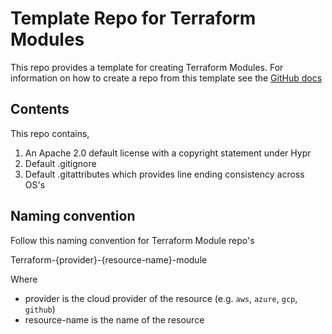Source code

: # Template Repo for Terraform Modules

This repo provides a template for creating Terraform Modules. For information on how to create a repo from this template see the [GitHub docs](https://help.github.com/en/github/creating-cloning-and-archiving-repositories/creating-a-repository-from-a-template)

## Contents
This repo contains,

1. An Apache 2.0 default license with a copyright statement under Hypr
1. Default .gitignore
1. Default .gitattributes which provides line ending consistency across OS's

## Naming convention

Follow this naming convention for Terraform Module repo's

Terraform-{provider}-{resource-name}-module

Where
 * provider is the cloud provider of the resource (e.g. `aws`, `azure`, `gcp`, `github`)
 * resource-name is the name of the resource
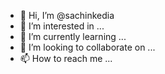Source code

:- 👋 Hi, I’m @sachinkedia
- 👀 I’m interested in ...
- 🌱 I’m currently learning ...
- 💞️ I’m looking to collaborate on ...
- 📫 How to reach me ...

<!---
sachinkedia/sachinkedia is a ✨ special ✨ repository because its `README.md` (this file) appears on your GitHub profile.
You can click the Preview link to take a look at your changes.
--->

● Work to complete:
Output the entries above verbatim. Omit the images.

● Task solution:
Source code

: # Template Repo for Terraform Modules

This repo provides a template for creating Terraform Modules. For information on how to create a repo from this template see the [GitHub docs](https://help.github.com/en/github/creating-cloning-and-archiving-repositories/creating-a-repository-from-a-template)

## Contents
This repo contains,

1. An Apache 2.0 default license with a copyright statement under Hypr
1. Default .gitignore
1. Default .gitattributes which provides line ending consistency across OS's

## Naming convention

Follow this naming convention for Terraform Module repo's

Terraform-{provider}-{resource-name}-module

Where
 * provider is the cloud provider of the resource (e.g. `aws`, `azure`, `gcp`, `github`)
 * resource-name is the name of the resource
Source code

:- 👋 Hi, I’m @sachinkedia
- 👀 I’m interested in ...
- 🌱 I’m currently learning ...
- 💞️ I’m looking to collaborate on ...
- 📫 How to reach me ...

<!---
sachinkedia/sachinkedia is a ✨ special ✨ repository because its `README.md` (this file) appears on your GitHub profile.
You can click the Preview link to take a look at your changes.
--->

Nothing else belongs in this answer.